• **ACTIVITY**
Print, in exact form, the lines below from the one containing "Пофикси руками. А лучше - заставь Сеню." through the one containing "проект без тебя?", and omit all others.

• **RECORD EXTRACTS**
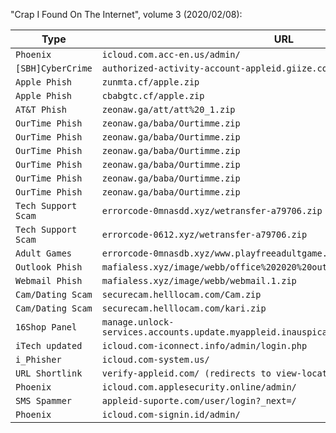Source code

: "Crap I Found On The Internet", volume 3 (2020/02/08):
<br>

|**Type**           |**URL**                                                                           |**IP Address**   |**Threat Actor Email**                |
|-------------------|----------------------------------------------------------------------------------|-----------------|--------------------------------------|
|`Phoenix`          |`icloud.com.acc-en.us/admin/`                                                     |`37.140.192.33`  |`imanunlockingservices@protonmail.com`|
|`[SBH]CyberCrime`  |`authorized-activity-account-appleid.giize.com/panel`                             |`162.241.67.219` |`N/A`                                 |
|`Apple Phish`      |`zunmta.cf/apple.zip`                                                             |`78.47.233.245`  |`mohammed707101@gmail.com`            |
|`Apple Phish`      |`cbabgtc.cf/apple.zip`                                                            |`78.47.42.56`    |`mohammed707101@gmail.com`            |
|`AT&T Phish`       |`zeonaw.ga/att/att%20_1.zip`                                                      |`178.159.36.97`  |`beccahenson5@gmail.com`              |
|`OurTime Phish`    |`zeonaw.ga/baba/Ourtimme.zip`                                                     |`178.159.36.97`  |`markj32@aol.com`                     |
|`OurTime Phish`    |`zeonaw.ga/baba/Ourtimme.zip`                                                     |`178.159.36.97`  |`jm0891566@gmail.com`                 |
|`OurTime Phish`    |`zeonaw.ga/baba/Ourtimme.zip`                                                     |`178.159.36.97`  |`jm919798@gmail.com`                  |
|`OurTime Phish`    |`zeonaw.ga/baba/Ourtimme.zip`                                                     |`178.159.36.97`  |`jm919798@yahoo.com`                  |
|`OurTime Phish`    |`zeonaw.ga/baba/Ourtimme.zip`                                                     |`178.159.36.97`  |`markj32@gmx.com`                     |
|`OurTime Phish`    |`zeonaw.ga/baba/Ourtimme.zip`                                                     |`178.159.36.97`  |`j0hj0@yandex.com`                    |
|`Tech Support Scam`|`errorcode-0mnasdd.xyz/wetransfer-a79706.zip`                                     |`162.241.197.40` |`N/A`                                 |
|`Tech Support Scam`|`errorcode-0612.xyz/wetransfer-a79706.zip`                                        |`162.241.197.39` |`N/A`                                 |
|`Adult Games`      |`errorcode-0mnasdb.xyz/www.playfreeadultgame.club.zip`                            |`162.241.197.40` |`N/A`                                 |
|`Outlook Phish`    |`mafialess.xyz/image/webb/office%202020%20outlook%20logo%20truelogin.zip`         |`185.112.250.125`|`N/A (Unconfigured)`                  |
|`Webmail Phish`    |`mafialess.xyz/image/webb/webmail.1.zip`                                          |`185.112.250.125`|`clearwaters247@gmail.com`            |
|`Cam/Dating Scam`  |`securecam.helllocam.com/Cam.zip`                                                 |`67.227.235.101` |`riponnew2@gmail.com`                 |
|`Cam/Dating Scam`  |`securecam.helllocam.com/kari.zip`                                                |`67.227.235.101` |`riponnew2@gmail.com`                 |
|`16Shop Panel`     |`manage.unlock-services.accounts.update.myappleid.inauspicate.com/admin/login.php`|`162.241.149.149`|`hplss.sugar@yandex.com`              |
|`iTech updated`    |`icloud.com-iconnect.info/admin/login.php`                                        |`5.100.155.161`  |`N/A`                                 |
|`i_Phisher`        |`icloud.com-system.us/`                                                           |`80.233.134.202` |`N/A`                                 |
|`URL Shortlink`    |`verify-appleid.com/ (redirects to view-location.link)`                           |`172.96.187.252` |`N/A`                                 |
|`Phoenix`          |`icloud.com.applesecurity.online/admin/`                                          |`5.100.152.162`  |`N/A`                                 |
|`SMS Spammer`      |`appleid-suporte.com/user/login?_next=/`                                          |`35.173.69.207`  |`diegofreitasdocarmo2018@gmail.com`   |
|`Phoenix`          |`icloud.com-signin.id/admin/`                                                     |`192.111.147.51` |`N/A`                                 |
---
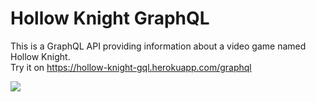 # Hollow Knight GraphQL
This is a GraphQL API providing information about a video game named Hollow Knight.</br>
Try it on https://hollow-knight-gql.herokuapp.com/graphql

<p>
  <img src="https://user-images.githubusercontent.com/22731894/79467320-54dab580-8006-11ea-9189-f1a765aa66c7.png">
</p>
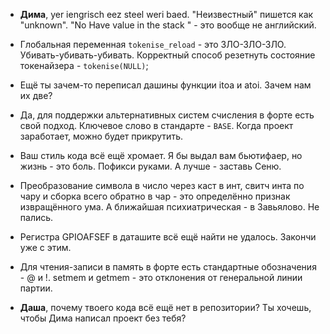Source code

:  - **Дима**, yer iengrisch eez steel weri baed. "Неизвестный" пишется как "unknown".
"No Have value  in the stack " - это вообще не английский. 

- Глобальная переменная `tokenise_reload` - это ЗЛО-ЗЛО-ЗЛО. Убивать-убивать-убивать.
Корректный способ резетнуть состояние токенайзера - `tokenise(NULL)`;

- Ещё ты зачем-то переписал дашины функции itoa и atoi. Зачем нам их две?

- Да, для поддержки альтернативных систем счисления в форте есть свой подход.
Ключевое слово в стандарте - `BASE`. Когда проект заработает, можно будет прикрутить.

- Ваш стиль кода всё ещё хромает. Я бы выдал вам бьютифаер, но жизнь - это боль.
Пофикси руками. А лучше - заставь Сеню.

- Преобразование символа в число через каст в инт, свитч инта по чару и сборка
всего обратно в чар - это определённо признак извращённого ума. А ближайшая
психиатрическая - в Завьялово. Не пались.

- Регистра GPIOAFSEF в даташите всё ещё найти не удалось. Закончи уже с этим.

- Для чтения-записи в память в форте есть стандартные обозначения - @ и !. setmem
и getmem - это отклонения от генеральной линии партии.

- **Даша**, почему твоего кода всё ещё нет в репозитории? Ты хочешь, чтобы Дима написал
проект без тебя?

• **YOUR SOLUTION**
Пофикси руками. А лучше - заставь Сеню.

- Преобразование символа в число через каст в инт, свитч инта по чару и сборка
всего обратно в чар - это определённо признак извращённого ума. А ближайшая
психиатрическая - в Завьялово. Не пались.

- Регистра GPIOAFSEF в даташите всё ещё найти не удалось. Закончи уже с этим.

- Для чтения-записи в память в форте есть стандартные обозначения - @ и !. setmem
и getmem - это отклонения от генеральной линии партии.

- **Даша**, почему твоего кода всё ещё нет в репозитории? Ты хочешь, чтобы Дима написал
проект без тебя?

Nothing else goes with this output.